I'd like the listing below copied exactly, with the images left out.

Source material —
+++++

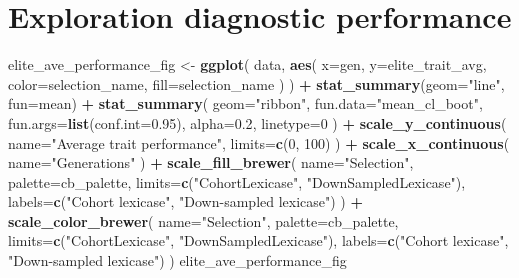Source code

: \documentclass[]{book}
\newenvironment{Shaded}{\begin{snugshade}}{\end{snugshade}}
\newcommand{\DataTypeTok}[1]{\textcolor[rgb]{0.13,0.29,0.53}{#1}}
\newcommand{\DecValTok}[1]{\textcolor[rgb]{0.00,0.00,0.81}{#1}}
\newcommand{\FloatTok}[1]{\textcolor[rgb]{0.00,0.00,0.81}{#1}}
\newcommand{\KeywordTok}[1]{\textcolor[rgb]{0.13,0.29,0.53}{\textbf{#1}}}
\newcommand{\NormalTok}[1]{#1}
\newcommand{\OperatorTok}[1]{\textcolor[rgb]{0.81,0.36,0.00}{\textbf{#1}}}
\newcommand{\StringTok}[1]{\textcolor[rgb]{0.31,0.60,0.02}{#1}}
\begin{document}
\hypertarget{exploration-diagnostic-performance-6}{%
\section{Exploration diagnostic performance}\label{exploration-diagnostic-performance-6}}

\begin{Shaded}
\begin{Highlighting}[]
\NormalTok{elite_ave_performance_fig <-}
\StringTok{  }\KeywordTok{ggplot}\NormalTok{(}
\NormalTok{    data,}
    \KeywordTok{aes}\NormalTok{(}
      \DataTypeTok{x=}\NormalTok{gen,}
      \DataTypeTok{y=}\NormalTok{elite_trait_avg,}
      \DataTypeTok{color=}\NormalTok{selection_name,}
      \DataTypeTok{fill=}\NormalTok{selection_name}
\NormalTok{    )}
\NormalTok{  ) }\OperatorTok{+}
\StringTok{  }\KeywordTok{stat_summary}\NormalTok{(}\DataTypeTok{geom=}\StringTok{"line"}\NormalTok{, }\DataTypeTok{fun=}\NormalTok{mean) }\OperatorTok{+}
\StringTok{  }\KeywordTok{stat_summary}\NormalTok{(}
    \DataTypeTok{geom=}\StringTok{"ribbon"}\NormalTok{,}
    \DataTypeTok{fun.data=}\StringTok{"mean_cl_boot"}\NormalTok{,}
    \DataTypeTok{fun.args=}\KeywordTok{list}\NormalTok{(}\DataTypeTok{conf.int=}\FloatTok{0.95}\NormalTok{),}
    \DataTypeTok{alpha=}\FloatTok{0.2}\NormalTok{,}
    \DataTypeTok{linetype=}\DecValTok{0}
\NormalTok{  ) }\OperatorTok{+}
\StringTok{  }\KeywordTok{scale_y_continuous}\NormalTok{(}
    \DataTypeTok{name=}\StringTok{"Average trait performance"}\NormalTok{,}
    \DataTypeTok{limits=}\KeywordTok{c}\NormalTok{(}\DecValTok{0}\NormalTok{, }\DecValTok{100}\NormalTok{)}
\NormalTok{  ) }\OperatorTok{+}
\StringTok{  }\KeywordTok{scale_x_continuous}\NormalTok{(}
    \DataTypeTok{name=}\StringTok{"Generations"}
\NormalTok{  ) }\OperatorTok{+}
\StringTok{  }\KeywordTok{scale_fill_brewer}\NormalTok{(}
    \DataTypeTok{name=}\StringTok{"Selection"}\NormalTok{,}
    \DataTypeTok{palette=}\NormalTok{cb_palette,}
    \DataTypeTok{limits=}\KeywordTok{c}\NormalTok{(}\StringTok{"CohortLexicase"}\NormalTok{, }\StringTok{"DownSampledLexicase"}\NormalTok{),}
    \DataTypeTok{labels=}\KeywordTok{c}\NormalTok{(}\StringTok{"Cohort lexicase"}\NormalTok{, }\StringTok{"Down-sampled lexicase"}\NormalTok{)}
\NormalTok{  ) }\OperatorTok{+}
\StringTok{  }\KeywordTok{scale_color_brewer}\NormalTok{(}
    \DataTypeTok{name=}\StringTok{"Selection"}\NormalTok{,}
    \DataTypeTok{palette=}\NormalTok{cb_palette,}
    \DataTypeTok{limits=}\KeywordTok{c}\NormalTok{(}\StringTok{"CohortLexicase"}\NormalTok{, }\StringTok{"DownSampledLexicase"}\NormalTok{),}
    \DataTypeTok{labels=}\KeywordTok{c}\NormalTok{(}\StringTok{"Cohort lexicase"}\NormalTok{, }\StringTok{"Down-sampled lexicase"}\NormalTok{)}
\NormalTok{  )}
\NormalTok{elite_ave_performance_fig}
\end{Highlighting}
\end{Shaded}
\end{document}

+++++

Solved exercise —
Source code

: \documentclass[]{book}
\newenvironment{Shaded}{\begin{snugshade}}{\end{snugshade}}
\newcommand{\DataTypeTok}[1]{\textcolor[rgb]{0.13,0.29,0.53}{#1}}
\newcommand{\DecValTok}[1]{\textcolor[rgb]{0.00,0.00,0.81}{#1}}
\newcommand{\FloatTok}[1]{\textcolor[rgb]{0.00,0.00,0.81}{#1}}
\newcommand{\KeywordTok}[1]{\textcolor[rgb]{0.13,0.29,0.53}{\textbf{#1}}}
\newcommand{\NormalTok}[1]{#1}
\newcommand{\OperatorTok}[1]{\textcolor[rgb]{0.81,0.36,0.00}{\textbf{#1}}}
\newcommand{\StringTok}[1]{\textcolor[rgb]{0.31,0.60,0.02}{#1}}
\begin{document}
\hypertarget{exploration-diagnostic-performance-6}{%
\section{Exploration diagnostic performance}\label{exploration-diagnostic-performance-6}}

\begin{Shaded}
\begin{Highlighting}[]
\NormalTok{elite_ave_performance_fig <-}
\StringTok{  }\KeywordTok{ggplot}\NormalTok{(}
\NormalTok{    data,}
    \KeywordTok{aes}\NormalTok{(}
      \DataTypeTok{x=}\NormalTok{gen,}
      \DataTypeTok{y=}\NormalTok{elite_trait_avg,}
      \DataTypeTok{color=}\NormalTok{selection_name,}
      \DataTypeTok{fill=}\NormalTok{selection_name}
\NormalTok{    )}
\NormalTok{  ) }\OperatorTok{+}
\StringTok{  }\KeywordTok{stat_summary}\NormalTok{(}\DataTypeTok{geom=}\StringTok{"line"}\NormalTok{, }\DataTypeTok{fun=}\NormalTok{mean) }\OperatorTok{+}
\StringTok{  }\KeywordTok{stat_summary}\NormalTok{(}
    \DataTypeTok{geom=}\StringTok{"ribbon"}\NormalTok{,}
    \DataTypeTok{fun.data=}\StringTok{"mean_cl_boot"}\NormalTok{,}
    \DataTypeTok{fun.args=}\KeywordTok{list}\NormalTok{(}\DataTypeTok{conf.int=}\FloatTok{0.95}\NormalTok{),}
    \DataTypeTok{alpha=}\FloatTok{0.2}\NormalTok{,}
    \DataTypeTok{linetype=}\DecValTok{0}
\NormalTok{  ) }\OperatorTok{+}
\StringTok{  }\KeywordTok{scale_y_continuous}\NormalTok{(}
    \DataTypeTok{name=}\StringTok{"Average trait performance"}\NormalTok{,}
    \DataTypeTok{limits=}\KeywordTok{c}\NormalTok{(}\DecValTok{0}\NormalTok{, }\DecValTok{100}\NormalTok{)}
\NormalTok{  ) }\OperatorTok{+}
\StringTok{  }\KeywordTok{scale_x_continuous}\NormalTok{(}
    \DataTypeTok{name=}\StringTok{"Generations"}
\NormalTok{  ) }\OperatorTok{+}
\StringTok{  }\KeywordTok{scale_fill_brewer}\NormalTok{(}
    \DataTypeTok{name=}\StringTok{"Selection"}\NormalTok{,}
    \DataTypeTok{palette=}\NormalTok{cb_palette,}
    \DataTypeTok{limits=}\KeywordTok{c}\NormalTok{(}\StringTok{"CohortLexicase"}\NormalTok{, }\StringTok{"DownSampledLexicase"}\NormalTok{),}
    \DataTypeTok{labels=}\KeywordTok{c}\NormalTok{(}\StringTok{"Cohort lexicase"}\NormalTok{, }\StringTok{"Down-sampled lexicase"}\NormalTok{)}
\NormalTok{  ) }\OperatorTok{+}
\StringTok{  }\KeywordTok{scale_color_brewer}\NormalTok{(}
    \DataTypeTok{name=}\StringTok{"Selection"}\NormalTok{,}
    \DataTypeTok{palette=}\NormalTok{cb_palette,}
    \DataTypeTok{limits=}\KeywordTok{c}\NormalTok{(}\StringTok{"CohortLexicase"}\NormalTok{, }\StringTok{"DownSampledLexicase"}\NormalTok{),}
    \DataTypeTok{labels=}\KeywordTok{c}\NormalTok{(}\StringTok{"Cohort lexicase"}\NormalTok{, }\StringTok{"Down-sampled lexicase"}\NormalTok{)}
\NormalTok{  )}
\NormalTok{elite_ave_performance_fig}
\end{Highlighting}
\end{Shaded}
\end{document}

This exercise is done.